This is the mail archive of the
gcc@gcc.gnu.org
mailing list for the GCC project.
Re: targetm.vectorize.builtin_vec_perm
...
>
> >
> > I'm contemplating adding a tree- and gimple-level VEC_PERMUTE_EXPR of
> > the form:
> >
> > VEC_PERMUTE_EXPR (vlow, vhigh, vperm)
> >
> > which would be exactly equal to
> >
> > (vec_select
> > (vec_concat vlow vhigh)
> > vperm)
> >
> > at the rtl level. I.e. vperm is an integral vector of the same number
> > of elements as vlow.
> >
> > Truly variable permutation is something that's only supported by ppc
and
> > spu.
>
> Also Altivec and SPU support byte permutation (and not only element
> permutation), however, the vectorizer does not make use of this at
present.
>
Yes. I was trying to think if it would be useful to express
byte-permutations instead of element-permutations, but the only two useful
cases that came to mind are things we have covered by other, probably more
appropriate, idioms.
[One is realignment (for which we use the builtin_mask_for_load +
REALIGN_LOAD).
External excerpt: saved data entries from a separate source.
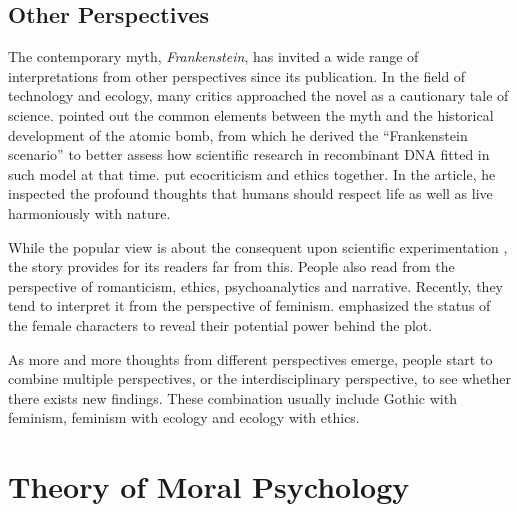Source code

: \subsection{Other Perspectives} %
\label{sub:other_perspectives}
\begin{text}

The contemporary myth, \textit{Frankenstein}, has invited a wide range of interpretations from other perspectives since its publication. In the field of technology and ecology, many critics approached the novel as a cautionary tale of science. \citet{isaacs1986creation} pointed out the common elements between the myth and the historical development of the atomic bomb, from which he derived the ``Frankenstein scenario'' to better assess how scientific research in recombinant DNA fitted in such model at that time.  put ecocriticism and ethics together. In the article, he inspected the profound thoughts that humans should respect life as well as live harmoniously with nature.

While the popular view is about the consequent upon scientific experimentation \citep{davies2004can}, the story provides for its readers far from this. People also read from the perspective of romanticism, ethics, psychoanalytics and narrative. Recently, they tend to interpret it from the perspective of feminism.  emphasized the status of the female characters to reveal their potential power behind the plot.

As more and more thoughts from different perspectives emerge, people start to combine multiple perspectives, or the interdisciplinary perspective, to see whether there exists new findings. These combination usually include Gothic with feminism, feminism with ecology and ecology with ethics.

\end{text}
\section{Theory of Moral Psychology} %
\label{sec:theory_of_moral_psychology}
The other is the VEC_PACK_TRUNC idiom (where the number of
elements in 'vperm' would be twice the number of elements as 'vlow'), but
other VEC_PACK variants are a little more than just a special case of
permute.]
So (unless we want VEC_PERMUTE to cover these cases, which I think we
don't), an element-wise permutations should suffice, so sounds like a good
suggestion to me.
> > Intel AVX has a limited variable permutation -- 64-bit or 32-bit
> > elements can be rearranged but only within a 128-bit subvector.
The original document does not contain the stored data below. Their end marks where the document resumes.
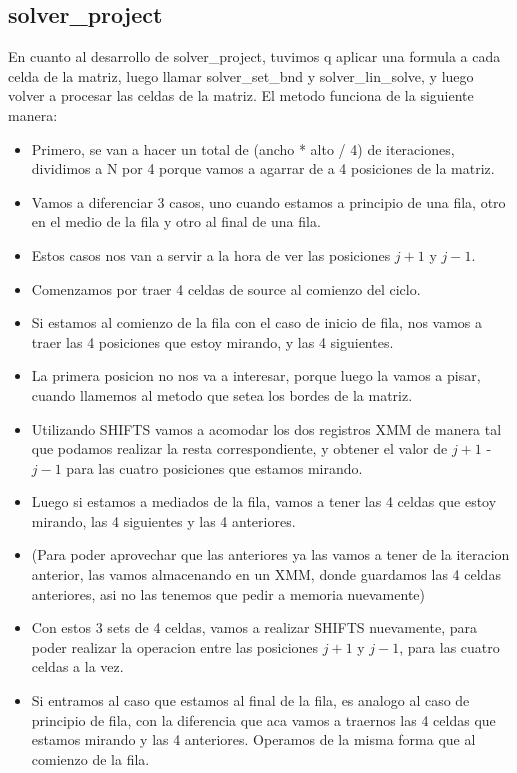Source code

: \subsection{solver\_project}
En cuanto al desarrollo de solver\_project, tuvimos q aplicar una formula a cada celda de la matriz, luego llamar solver\_set\_bnd y solver\_lin\_solve, y luego volver a procesar las celdas de la matriz.
El metodo funciona de la siguiente manera:

\begin{itemize}
\item Primero, se van a hacer un total de (ancho * alto / 4) de iteraciones, dividimos a N por 4 porque vamos a agarrar de a 4 posiciones de la matriz.
\item Vamos a diferenciar 3 casos, uno cuando estamos a principio de una fila, otro en el medio de la fila y otro al final de una fila.
\item Estos casos nos van a servir a la hora de ver las posiciones $j+1$ y $j-1$.
\item Comenzamos por traer 4 celdas de source al comienzo del ciclo.
\item Si estamos al comienzo de la fila con el caso de inicio de fila, nos vamos a traer las 4 posiciones que estoy mirando, y las 4 siguientes.
\item La primera posicion no nos va a interesar, porque luego la vamos a pisar, cuando llamemos al metodo que setea los bordes de la matriz.
\item Utilizando SHIFTS vamos a acomodar los dos registros XMM de manera tal que podamos realizar la resta correspondiente, y obtener el valor de $j+1$ - $j-1$ para las cuatro posiciones que estamos mirando.
\item Luego si estamos a mediados de la fila, vamos a tener las 4 celdas que estoy mirando, las 4 siguientes y las 4 anteriores.
\item (Para poder aprovechar que las anteriores ya las vamos a tener de la iteracion anterior, las vamos almacenando en un XMM, donde guardamos las 4 celdas anteriores, asi no las tenemos que pedir a memoria nuevamente)
\item Con estos 3 sets de 4 celdas, vamos a realizar SHIFTS nuevamente, para poder realizar la operacion entre las posiciones $j+1$ y $j-1$, para las cuatro celdas a la vez.
\item Si entramos al caso que estamos al final de la fila, es analogo al caso de principio de fila, con la diferencia que aca vamos a traernos las 4 celdas que estamos mirando y las 4 anteriores. Operamos de la misma forma que al comienzo de la fila.

\end{itemize}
> > So if you're working with 128-bit vectors, it's fully variable, but if
> > you're working with 256-bit vectors, it's like doing 2 128-bit permute
> > operations in parallel. Intel before AVX has no variable permute.
> >
> > HOWEVER! Most of the useful permutations that I can think of for the
> > optimizers to generate are actually constant. And these can be
> > implemented everywhere (with varying degrees of efficiency).
> >
That's true for the moment, but there are cases where a variable permute
would be useful for vectorization. E.g. where vectors are used as a lookup
table. One example I know of is for finding delimiters (e.g. for XML
processing) - a lookup table of 256 bits holds one bit per ASCII character
to indicates if a character is a delimiter or not, and the scalar code
looks something like this:
table[256]={1,0,0,....};
for (i...)
if (table[data[i]] == 1)
{found delimiter}
...and this is vectorized with 2 vector registers that hold the lookup
table and a shift on the input data vector to create the permutation mask
to access the table. I think there should be other examples for lookup
tables like that used for vectorization. I also saw variable permutes used
for sorting (
http://www.dia.eui.upm.es/asignatu/pro_par/articulos/AASort.pdf).
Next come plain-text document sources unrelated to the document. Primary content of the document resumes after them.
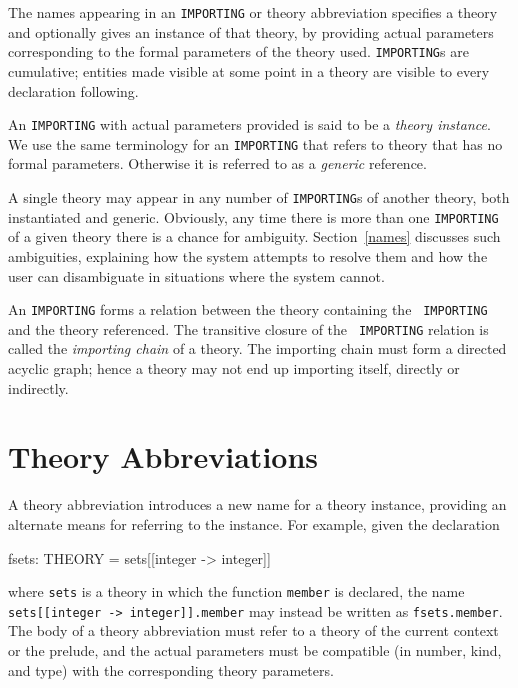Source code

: The names appearing in an {\tt IMPORTING} or theory abbreviation specifies a
theory and optionally gives an instance of that theory, by providing
actual parameters corresponding to the formal parameters of the theory
used.  {\tt IMPORTING}s are cumulative; entities made visible at some point
in a theory are visible to every declaration following.

An {\tt IMPORTING} with actual parameters provided is said to be a {\em
theory instance\/}. We use the same terminology for
an {\tt IMPORTING} that refers to theory that has no formal parameters.
Otherwise it is referred to as a {\em generic\/}
reference.

A single theory may appear in any number of {\tt IMPORTING}s of another
theory, both instantiated and generic.  Obviously, any time there is
more than one {\tt IMPORTING} of a given theory there is a chance for
ambiguity.  Section~\ref{names} discusses such ambiguities, explaining
how the system attempts to resolve them and how the user can
disambiguate in situations where the system cannot.

An {\tt IMPORTING} forms a relation between the theory containing the {\tt
IMPORTING} and the theory referenced.  The transitive closure of the {\tt
IMPORTING} relation is called the {\em importing chain\/} of a theory.  The
importing chain must form a directed acyclic graph; hence a theory may not
end up importing itself, directly or indirectly.


\section{Theory Abbreviations}\label{theory-abbreviations}

A theory abbreviation introduces a new name for a theory instance,
providing an alternate means for referring to the instance.  For
example, given the declaration
\begin{pvsex}
  fsets: THEORY = sets[[integer -> integer]]
\end{pvsex}
where {\tt sets} is a theory in which the function {\tt member} is
declared, the name {\tt sets[[integer -> integer]].member} may instead
be written as {\tt fsets.member}.  The body of a theory abbreviation
must refer to a theory of the current context or the prelude, and the
actual parameters must be compatible (in number, kind, and type) with
the corresponding theory parameters.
Indeed there are some serious challenges to overcome in order to do all
that automatically in the compiler... but some pattern-matching based
vectorization approach could conceptually do this.
Also, if one day someone was to introduce platform-independent vector
intrinsics, then such a generic permute would allow programmers to take
advantage of it, even for the cases that would be otherwise too complicated
for the compiler to auto-vectorize.
So I think it would be nice to allow the more general form, but since it
will probably take a while before we actually make use of it, it's probably
not critical for the short term...
> > Anyway, I'm thinking that it might be better to add such a general
> > operation instead of continuing to add things like
> >
> > VEC_EXTRACT_EVEN_EXPR,
> > VEC_EXTRACT_ODD_EXPR,
> > VEC_INTERLEAVE_HIGH_EXPR,
> > VEC_INTERLEAVE_LOW_EXPR,
> >
> > and other obvious patterns like broadcast, duplicate even to odd,
> > duplicate odd to even, etc.
>
agreed
> If the back end will be able to identify specific masks, e.g., {0,2,4,6}
as
> extract even operation, then we can certainly remove those codes.
>
agreed
dorit
> >
> > I can imagine having some sort of target hook that computed a cost
> > metric for a given constant permutation pattern. For instance, I'd
> > imagine that the interleave patterns are half as expensive as a full
> > permute for altivec, due to not having to load a mask. This hook would
> > be fairly complicated for x86, given all of the permuting insns that
> > were incrementally added in various ISA revisions, but such is life.
> >
> > In any case, would a VEC_PERMUTE_EXPR, as described above, work for the
> > uses of builtin_vec_perm within the vectorizer at present?
>
> Yes.
>
> Ira
>
> >
> >
> > r~
>